Hoje (29), a CBB efetivou a decisão. "Com isso, não mais mais competições oficiais do sistema CBB ou Fiba toda ou qualquer competição que venha a ser realizada e/ou organizada pela LNB, como o NBB ou a LDB", escreveu a confederação, citando também a LDB, que é a liga de desenvolvimento.

A liga, em resposta, soltou nota lamentando a decisão e afirmando que "mantém sua posição de manutenção do diálogo a fim de encontrar uma solução conciliatória para o caso, o que entende ser o melhor para o contínuo crescimento do nosso esporte", defendendo o NBB como um "campeonato consolidado" que respeita seus torcedores, patrocinadores, atletas e toda a comunidade que forma o ecossistema do basquetebol.

Nos bastidores, a LNB tem dito que o NBB vira uma NBA brasileira, uma referência ao fato de a liga norte-americana existir sem precisar de reconhecimento do sistema Fiba. A partir de agora, o NBB, que congrega todos os grandes clubes de basquete masculino do país, criará seu próprio quadro de arbitragem e seu próprio sistema de registro de jogadores, por exemplo.

Na temporada passada, em uma demostração de que estava disposta a brigar pelo direito de realizar o campeonato brasileiro, a CBB já havia indicado a Liga Sorocabana, vice-campeã do torneio organizado pela confederação, com uma das representantes do Brasil na Liga Sul-Americana. Sem um elenco para jogar neste nível, o time do interior de São Paulo venceu dois jogos e perdeu um. Enquanto isso, o Bauru foi campeão.

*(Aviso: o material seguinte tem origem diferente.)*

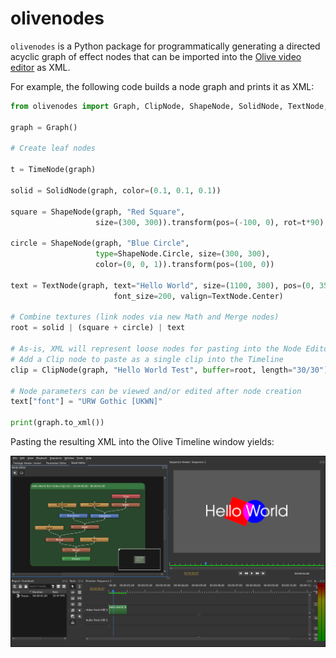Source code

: # olivenodes

`olivenodes` is a Python package for programmatically generating a
directed acyclic graph of effect nodes that can be imported into the
[Olive video editor](https://olivevideoeditor.org/) as XML.

For example, the following code builds a node graph and prints it as XML: 

```python
from olivenodes import Graph, ClipNode, ShapeNode, SolidNode, TextNode, TimeNode

graph = Graph()

# Create leaf nodes

t = TimeNode(graph)

solid = SolidNode(graph, color=(0.1, 0.1, 0.1))

square = ShapeNode(graph, "Red Square",
                   size=(300, 300)).transform(pos=(-100, 0), rot=t*90)
                   
circle = ShapeNode(graph, "Blue Circle",
                   type=ShapeNode.Circle, size=(300, 300),
                   color=(0, 0, 1)).transform(pos=(100, 0))
                   
text = TextNode(graph, text="Hello World", size=(1100, 300), pos=(0, 35),
                       font_size=200, valign=TextNode.Center)

# Combine textures (link nodes via new Math and Merge nodes)
root = solid | (square + circle) | text

# As-is, XML will represent loose nodes for pasting into the Node Editor
# Add a Clip node to paste as a single clip into the Timeline
clip = ClipNode(graph, "Hello World Test", buffer=root, length="30/30")

# Node parameters can be viewed and/or edited after node creation
text["font"] = "URW Gothic [UKWN]"

print(graph.to_xml())
```

Pasting the resulting XML into the Olive Timeline window yields:
       
[![Olive screenshot with nodes pasted in](doc/OliveNodesScreenshot.png)](doc/OliveNodesScreenshot.png)
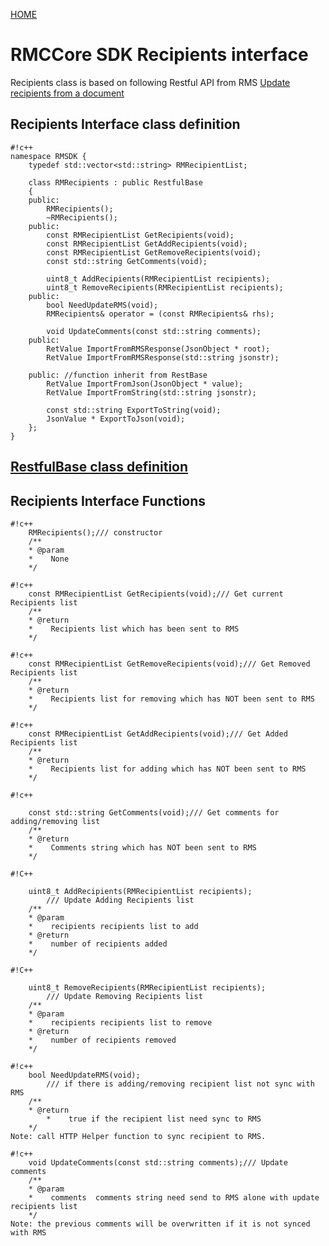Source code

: [HOME](Home)
# RMCCore SDK Recipients interface #
Recipients class is based on following Restful API from RMS
[Update recipients from a document](https://bitbucket.org/nxtlbs-devops/rightsmanagement-wiki/wiki/RMS/RESTful%20API/Sharing%20REST%20API#markdown-header-update-recipients-from-a-document)

## Recipients Interface class definition ##
```
#!c++
namespace RMSDK {
    typedef std::vector<std::string> RMRecipientList;
    
    class RMRecipients : public RestfulBase
    {
    public:
        RMRecipients();
        ~RMRecipients();
    public:
        const RMRecipientList GetRecipients(void);
        const RMRecipientList GetAddRecipients(void);
        const RMRecipientList GetRemoveRecipients(void);
        const std::string GetComments(void);
        
        uint8_t AddRecipients(RMRecipientList recipients);
        uint8_t RemoveRecipients(RMRecipientList recipients);
    public:
        bool NeedUpdateRMS(void);
        RMRecipients& operator = (const RMRecipients& rhs);

        void UpdateComments(const std::string comments);
    public:
        RetValue ImportFromRMSResponse(JsonObject * root);
        RetValue ImportFromRMSResponse(std::string jsonstr);

    public: //function inherit from RestBase
        RetValue ImportFromJson(JsonObject * value);
        RetValue ImportFromString(std::string jsonstr);
        
        const std::string ExportToString(void);
        JsonValue * ExportToJson(void);
    };
}
```
## [RestfulBase class definition](RestfulBase_Interface) ##


## Recipients Interface Functions ##
```
#!c++
	RMRecipients();/// constructor
	/**
	* @param
	*    None
	*/
```

```
#!c++
	const RMRecipientList GetRecipients(void);/// Get current Recipients list
	/**
	* @return
	*    Recipients list which has been sent to RMS
	*/
```

```
#!c++
	const RMRecipientList GetRemoveRecipients(void);/// Get Removed Recipients list
	/**
	* @return
	*    Recipients list for removing which has NOT been sent to RMS
	*/
```
```
#!c++
	const RMRecipientList GetAddRecipients(void);/// Get Added Recipients list
	/**
	* @return
	*    Recipients list for adding which has NOT been sent to RMS
	*/
```
```
#!c++

	const std::string GetComments(void);/// Get comments for adding/removing list 
	/**
	* @return
	*    Comments string which has NOT been sent to RMS
	*/
```

```
#!C++

	uint8_t AddRecipients(RMRecipientList recipients);
        /// Update Adding Recipients list 
	/**
	* @param 
	*    recipients recipients list to add
	* @return 
	*    number of recipients added
	*/
```
```
#!C++

	uint8_t RemoveRecipients(RMRecipientList recipients);
        /// Update Removing Recipients list 
	/**
	* @param 
	*    recipients recipients list to remove
	* @return 
	*    number of recipients removed
	*/
```

```
#!c++
	bool NeedUpdateRMS(void);
        /// if there is adding/removing recipient list not sync with RMS
	/**
	* @return
        *    true if the recipient list need sync to RMS
	*/
Note: call HTTP Helper function to sync recipient to RMS.
```

```
#!c++
	void UpdateComments(const std::string comments);/// Update comments
	/**
	* @param
	*    comments  comments string need send to RMS alone with update recipients list
	*/
Note: the previous comments will be overwritten if it is not synced with RMS
```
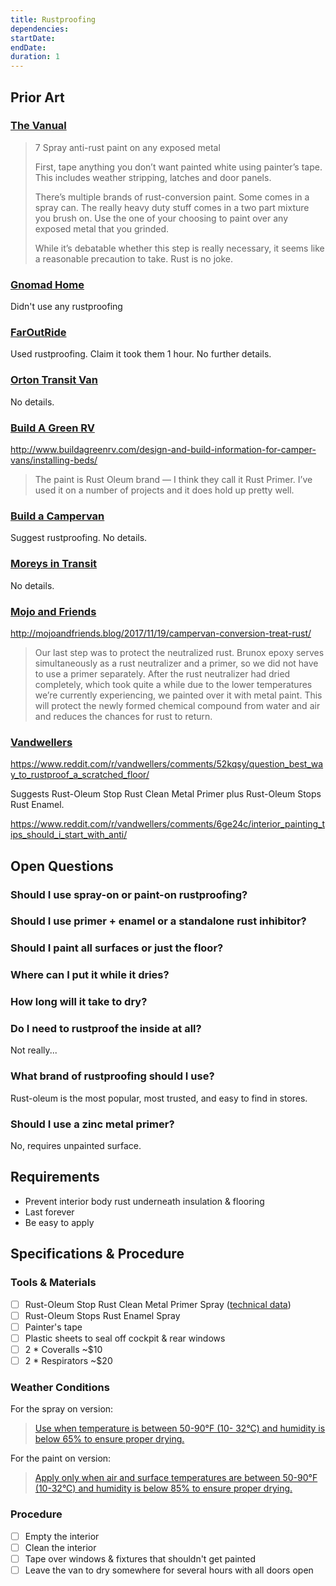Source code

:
 ```yaml
---
title: Rustproofing
dependencies:
startDate:
endDate:
duration: 1
---
```


## Prior Art

### [The Vanual](http://thevanual.com)

> 7 Spray anti-rust paint on any exposed metal
>
> First, tape anything you don’t want painted white using painter’s tape. This includes weather stripping, latches and door panels.
>
> There’s multiple brands of rust-conversion paint. Some comes in a spray can. The really heavy duty stuff comes in a two part mixture you brush on. Use the one of your choosing to paint over any exposed metal that you grinded.
>
> While it’s debatable whether this step is really necessary, it seems like a reasonable precaution to take. Rust is no joke.

### [Gnomad Home](https://gnomadhome.com)

Didn't use any rustproofing

### [FarOutRide](http://faroutride.com)

Used rustproofing. Claim it took them 1 hour. No further details.

### [Orton Transit Van](http://www.ortontransit.info)

No details.

### [Build A Green RV](http://www.buildagreenrv.com)

http://www.buildagreenrv.com/design-and-build-information-for-camper-vans/installing-beds/

> The paint is Rust Oleum brand — I think they call it Rust Primer. I’ve used it on a number of projects and it does hold up pretty well.

### [Build a Campervan](https://buildacampervan.com)

Suggest rustproofing. No details.

### [Moreys in Transit](http://moreysintransit.com)

No details.

### [Mojo and Friends](http://mojoandfriends.blog/)

http://mojoandfriends.blog/2017/11/19/campervan-conversion-treat-rust/

> Our last step was to protect the neutralized rust. Brunox epoxy serves simultaneously as a rust neutralizer and a primer, so we did not have to use a primer separately. After the rust neutralizer had dried completely, which took quite a while due to the lower temperatures we’re currently experiencing, we painted over it with metal paint. This will protect the newly formed chemical compound from water and air and reduces the chances for rust to return.

### [Vandwellers](https://www.reddit.com/r/vandwellers)

https://www.reddit.com/r/vandwellers/comments/52kqsy/question_best_way_to_rustproof_a_scratched_floor/

Suggests Rust-Oleum Stop Rust Clean Metal Primer plus Rust-Oleum Stops Rust Enamel.

https://www.reddit.com/r/vandwellers/comments/6ge24c/interior_painting_tips_should_i_start_with_anti/

## Open Questions

### Should I use spray-on or paint-on rustproofing?
### Should I use primer + enamel or a standalone rust inhibitor?
### Should I paint all surfaces or just the floor?
### Where can I put it while it dries?
### How long will it take to dry?
### Do I need to rustproof the inside at all?
Not really...

### What brand of rustproofing should I use?
Rust-oleum is the most popular, most trusted, and easy to find in stores.

### Should I use a zinc metal primer?
No, requires unpainted surface.

## Requirements

 - Prevent interior body rust underneath insulation & flooring
 - Last forever
 - Be easy to apply

## Specifications & Procedure

### Tools & Materials

 - [ ] Rust-Oleum Stop Rust Clean Metal Primer Spray ([technical data](https://www.rustoleum.com/~/media/DigitalEncyclopedia/Documents/RustoleumUSA/TDS/English/CBG/Stops%20Rust/SRT-10_Stops_Rust_Primer_Sprays_TDS.ashx))
 - [ ] Rust-Oleum Stops Rust Enamel Spray
 - [ ] Painter's tape
 - [ ] Plastic sheets to seal off cockpit & rear windows
 - [ ] 2 * Coveralls ~$10
 - [ ] 2 * Respirators ~$20

### Weather Conditions

For the spray on version:

> [Use when temperature is between 50-90°F (10-
32°C) and humidity is below 65% to ensure proper drying.](https://www.rustoleum.com/~/media/DigitalEncyclopedia/Documents/RustoleumUSA/TDS/English/CBG/Stops%20Rust/SRT-10_Stops_Rust_Primer_Sprays_TDS.ashx)

For the paint on version:

> [Apply only when air and surface temperatures are
between 50-90°F (10-32°C) and humidity is below 85% to
ensure proper drying.](https://www.rustoleum.com/~/media/DigitalEncyclopedia/Documents/RustoleumUSA/TDS/English/CBG/Stops%20Rust/SRT-11_Stops_Rust_Primer_Brush_TDS.ashx)

### Procedure

 - [ ] Empty the interior
 - [ ] Clean the interior
 - [ ] Tape over windows & fixtures that shouldn't get painted
 - [ ] Leave the van to dry somewhere for several hours with all doors open
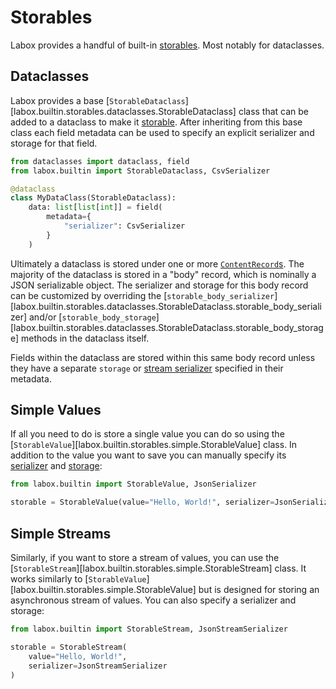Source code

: # Storables

Labox provides a handful of built-in [storables](../../concepts/storables.md). Most
notably for dataclasses.

## Dataclasses

Labox provides a base
[`StorableDataclass`][labox.builtin.storables.dataclasses.StorableDataclass] class that
can be added to a dataclass to make it
[storable](../../usage/index.md#saving-storables). After inheriting from this base class
each field metadata can be used to specify an explicit serializer and storage for that
field.

```python
from dataclasses import dataclass, field
from labox.builtin import StorableDataclass, CsvSerializer

@dataclass
class MyDataClass(StorableDataclass):
    data: list[list[int]] = field(
        metadata={
            "serializer": CsvSerializer
        }
    )
```

Ultimately a dataclass is stored under one or more
[`ContentRecord`s](../../concepts/database.md#content-records). The majority of the
dataclass is stored in a "body" record, which is nominally a JSON serializable object.
The serializer and storage for this body record can be customized by overriding the
[`storable_body_serializer`][labox.builtin.storables.dataclasses.StorableDataclass.storable_body_serializer]
and/or
[`storable_body_storage`][labox.builtin.storables.dataclasses.StorableDataclass.storable_body_storage]
methods in the dataclass itself.

Fields within the dataclass are stored within this same body record unless they have a
separate `storage` or
[stream serializer](../../concepts/serializers.md#stream-serializers) specified in their
metadata.

## Simple Values

If all you need to do is store a single value you can do so using the
[`StorableValue`][labox.builtin.storables.simple.StorableValue] class. In addition to
the value you want to save you can manually specify its
[serializer](../../concepts/serializers.md) and [storage](../../concepts/storages.md):

```python
from labox.builtin import StorableValue, JsonSerializer

storable = StorableValue(value="Hello, World!", serializer=JsonSerializer)
```

## Simple Streams

Similarly, if you want to store a stream of values, you can use the
[`StorableStream`][labox.builtin.storables.simple.StorableStream] class. It works
similarly to [`StorableValue`][labox.builtin.storables.simple.StorableValue] but is
designed for storing an asynchronous stream of values. You can also specify a serializer
and storage:

```python
from labox.builtin import StorableStream, JsonStreamSerializer

storable = StorableStream(
    value="Hello, World!",
    serializer=JsonStreamSerializer
)
```
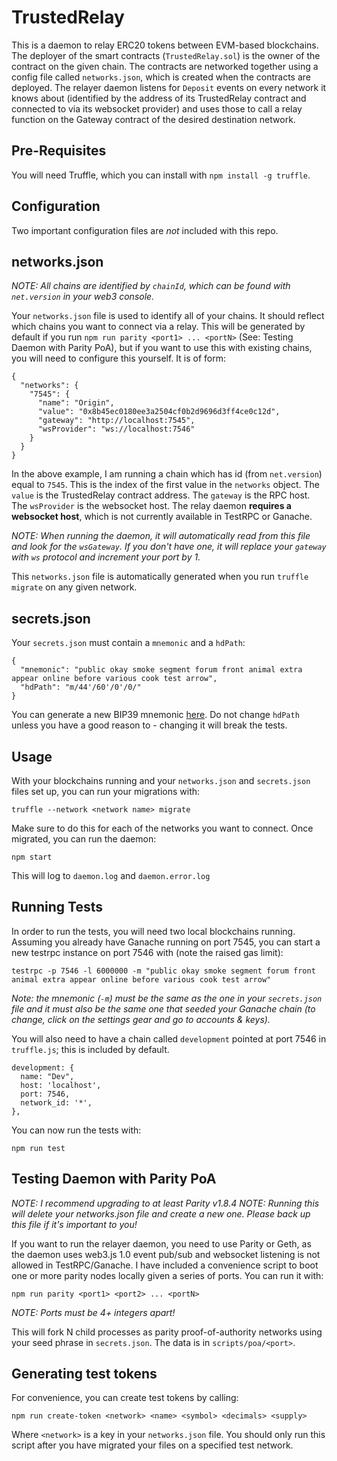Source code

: # TrustedRelay

This is a daemon to relay ERC20 tokens between EVM-based blockchains. The deployer of the smart contracts (`TrustedRelay.sol`) is the owner of the contract on the given chain. The contracts are networked together using a config file called `networks.json`, which is created when the contracts are deployed. The relayer daemon listens for `Deposit` events on every network it knows about (identified by the address of its TrustedRelay contract and connected to via its websocket provider) and uses those to call a relay function on the Gateway contract of the desired destination network.

## Pre-Requisites

You will need Truffle, which you can install with `npm install -g truffle`.

## Configuration

Two important configuration files are *not* included with this repo.

## networks.json

*NOTE: All chains are identified by `chainId`, which can be found with `net.version` in your web3 console.*

Your `networks.json` file is used to identify all of your chains. It should reflect which chains you want to connect
via a relay. This will be generated by default if you run `npm run parity <port1> ... <portN>` (See: Testing Daemon with Parity PoA), but if you want to use this with existing chains, you will need to configure this yourself. It is of form:

```
{
  "networks": {
    "7545": {
      "name": "Origin",
      "value": "0x8b45ec0180ee3a2504cf0b2d9696d3ff4ce0c12d",
      "gateway": "http://localhost:7545",
      "wsProvider": "ws://localhost:7546"
    }
  }
}
```

In the above example, I am running a chain which has id (from `net.version`) equal to `7545`. This is the index of the first value in the `networks` object. The `value` is the TrustedRelay contract address. The `gateway` is the RPC host. The `wsProvider` is the websocket host. The relay daemon **requires a websocket host**, which is not currently available in TestRPC or Ganache.

*NOTE: When running the daemon, it will automatically read from this file and look for the `wsGateway`. If you don't have one, it will replace your `gateway` with `ws` protocol and increment your port by 1.*

This `networks.json` file is automatically generated when you run `truffle migrate` on any given network.

## secrets.json

Your `secrets.json` must contain a `mnemonic` and a `hdPath`:

```
{
  "mnemonic": "public okay smoke segment forum front animal extra appear online before various cook test arrow",
  "hdPath": "m/44'/60'/0'/0/"
}
```

You can generate a new BIP39 mnemonic [here](https://coinomi.com/recovery-phrase-tool.html). Do not change `hdPath` unless you have a good reason to - changing it will break the tests.

## Usage

With your blockchains running and your `networks.json` and `secrets.json` files set up, you can run your migrations with:

```
truffle --network <network name> migrate
```

Make sure to do this for each of the networks you want to connect. Once migrated, you can run the daemon:

```
npm start
```

This will log to `daemon.log` and `daemon.error.log`


## Running Tests

In order to run the tests, you will need two local blockchains running. Assuming you already have Ganache running on port 7545, you can start a new testrpc instance on port 7546 with (note the raised gas limit):

```
testrpc -p 7546 -l 6000000 -m "public okay smoke segment forum front animal extra appear online before various cook test arrow"
```

*Note: the mnemonic (`-m`) must be the same as the one in your `secrets.json` file and it must also be the same one that seeded your Ganache chain (to change, click on the settings gear and go to accounts & keys).*

You will also need to have a chain called `development` pointed at port 7546 in `truffle.js`; this is included by default.

```
development: {
  name: "Dev",
  host: 'localhost',
  port: 7546,
  network_id: '*',
},
```

You can now run the tests with:

```
npm run test
```

## Testing Daemon with Parity PoA

*NOTE: I recommend upgrading to at least Parity v1.8.4*
*NOTE: Running this will delete your networks.json file and create a new one. Please back up this file if it's important to you!*

If you want to run the relayer daemon, you need to use Parity or Geth, as the daemon uses web3.js 1.0 event pub/sub and websocket listening is not allowed in TestRPC/Ganache. I have included a convenience script to boot one or more parity nodes locally given a series of ports. You can run it with:

```
npm run parity <port1> <port2> ... <portN>
```

*NOTE: Ports must be 4+ integers apart!*

This will fork N child processes as parity proof-of-authority networks using your seed phrase in `secrets.json`. The data is in `scripts/poa/<port>`.

## Generating test tokens

For convenience, you can create test tokens by calling:

```
npm run create-token <network> <name> <symbol> <decimals> <supply>
```

Where `<network>` is a key in your `networks.json` file. You should only run this script after you have migrated your files on a specified test network.
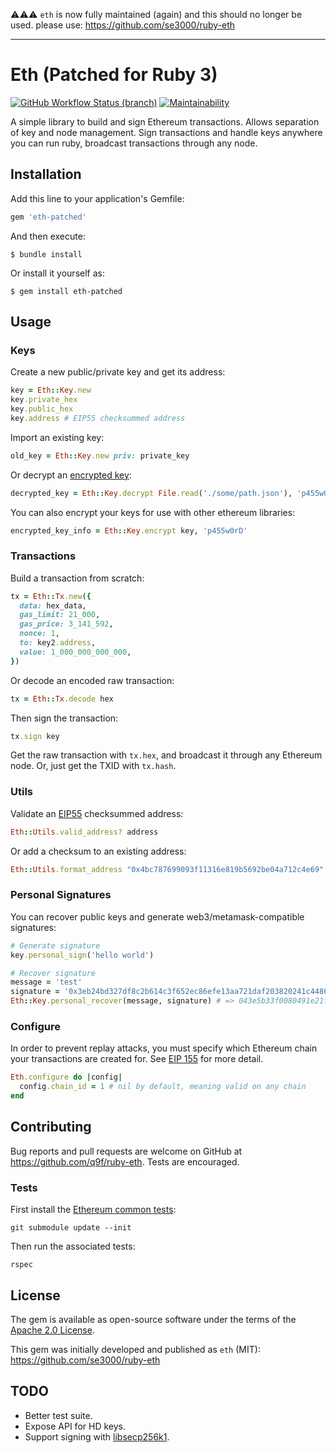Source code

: ⚠️⚠️⚠️ `eth` is now fully maintained (again) and this should no longer be used. please use: https://github.com/se3000/ruby-eth

---

# Eth (Patched for Ruby 3)
[![GitHub Workflow Status (branch)](https://img.shields.io/github/workflow/status/q9f/ruby-eth/Build/q9f/release/patch)](https://github.com/q9f/ruby-eth/actions)
[![Maintainability](https://api.codeclimate.com/v1/badges/3398dbeb83d7fcb690eb/maintainability)](https://codeclimate.com/github/q9f/ruby-eth/maintainability)

A simple library to build and sign Ethereum transactions. Allows separation of key and node management. Sign transactions and handle keys anywhere you can run ruby, broadcast transactions through any node.

## Installation

Add this line to your application's Gemfile:

```ruby
gem 'eth-patched'
```

And then execute:

    $ bundle install

Or install it yourself as:

    $ gem install eth-patched

## Usage

### Keys

Create a new public/private key and get its address:

```ruby
key = Eth::Key.new
key.private_hex
key.public_hex
key.address # EIP55 checksummed address
```

Import an existing key:

```ruby
old_key = Eth::Key.new priv: private_key
```

Or decrypt an [encrypted key](https://github.com/ethereum/wiki/wiki/Web3-Secret-Storage-Definition):

```ruby
decrypted_key = Eth::Key.decrypt File.read('./some/path.json'), 'p455w0rD'
```

You can also encrypt your keys for use with other ethereum libraries:

```ruby
encrypted_key_info = Eth::Key.encrypt key, 'p455w0rD'
```

### Transactions

Build a transaction from scratch:

```ruby
tx = Eth::Tx.new({
  data: hex_data,
  gas_limit: 21_000,
  gas_price: 3_141_592,
  nonce: 1,
  to: key2.address,
  value: 1_000_000_000_000,
})
```

Or decode an encoded raw transaction:

```ruby
tx = Eth::Tx.decode hex
```

Then sign the transaction:

```ruby
tx.sign key
```

Get the raw transaction with `tx.hex`, and broadcast it through any Ethereum node. Or, just get the TXID with `tx.hash`.

### Utils

Validate an [EIP55](https://github.com/ethereum/EIPs/issues/55) checksummed address:

```ruby
Eth::Utils.valid_address? address
```

Or add a checksum to an existing address:

```ruby
Eth::Utils.format_address "0x4bc787699093f11316e819b5692be04a712c4e69" # => "0x4bc787699093f11316e819B5692be04A712C4E69"
```

### Personal Signatures

You can recover public keys and generate web3/metamask-compatible signatures:

```ruby
# Generate signature
key.personal_sign('hello world')

# Recover signature
message = 'test'
signature = '0x3eb24bd327df8c2b614c3f652ec86efe13aa721daf203820241c44861a26d37f2bffc6e03e68fc4c3d8d967054c9cb230ed34339b12ef89d512b42ae5bf8c2ae1c'
Eth::Key.personal_recover(message, signature) # => 043e5b33f0080491e21f9f5f7566de59a08faabf53edbc3c32aaacc438552b25fdde531f8d1053ced090e9879cbf2b0d1c054e4b25941dab9254d2070f39418afc
```

### Configure

In order to prevent replay attacks, you must specify which Ethereum chain your transactions are created for. See [EIP 155](https://github.com/ethereum/EIPs/issues/155) for more detail.

```ruby
Eth.configure do |config|
  config.chain_id = 1 # nil by default, meaning valid on any chain
end
```

## Contributing

Bug reports and pull requests are welcome on GitHub at https://github.com/q9f/ruby-eth. Tests are encouraged.

### Tests

First install the [Ethereum common tests](https://github.com/ethereum/tests):

```shell
git submodule update --init
```

Then run the associated tests:

```shell
rspec
```

## License

The gem is available as open-source software under the terms of the [Apache 2.0 License](https://www.apache.org/licenses/LICENSE-2.0).

This gem was initially developed and published as `eth` (MIT): https://github.com/se3000/ruby-eth

## TODO

* Better test suite.
* Expose API for HD keys.
* Support signing with [libsecp256k1](https://github.com/bitcoin-core/secp256k1).
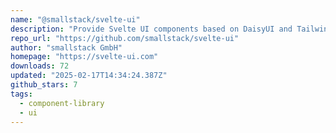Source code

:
 ```yaml
---
name: "@smallstack/svelte-ui"
description: "Provide Svelte UI components based on DaisyUI and Tailwind CSS."
repo_url: "https://github.com/smallstack/svelte-ui"
author: "smallstack GmbH"
homepage: "https://svelte-ui.com"
downloads: 72
updated: "2025-02-17T14:34:24.387Z"
github_stars: 7
tags: 
  - component-library
  - ui
---
```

Como é a CBB quem indica os clubes para a Liga Sul-Americana, ela deve deixar de fora as equipes que em tese teriam vaga pelo resultado do último NBB, optando pelos melhores do seu "Campeonato Brasileiro", na prática uma segunda divisão, indicando o campeão Cruzeiro e as demais equipes que chegaram ao Final Four: Santos, Liga Sorocabana e AZ Araraquara, os três últimos colocados do Campeonato Paulista.

A dúvida é o que acontecerá com a Champions América, conhecida pela sigla BCLA. A CBB informa que a LNB foi excluída do sistema da Fiba, mas a liga é sócia da federação internacional na BCLA. E é improvável que o torneio abra mão dos clubes do NBB, que fizeram ouro, prata e bronze na temporada passada e venceram as últimas três edições.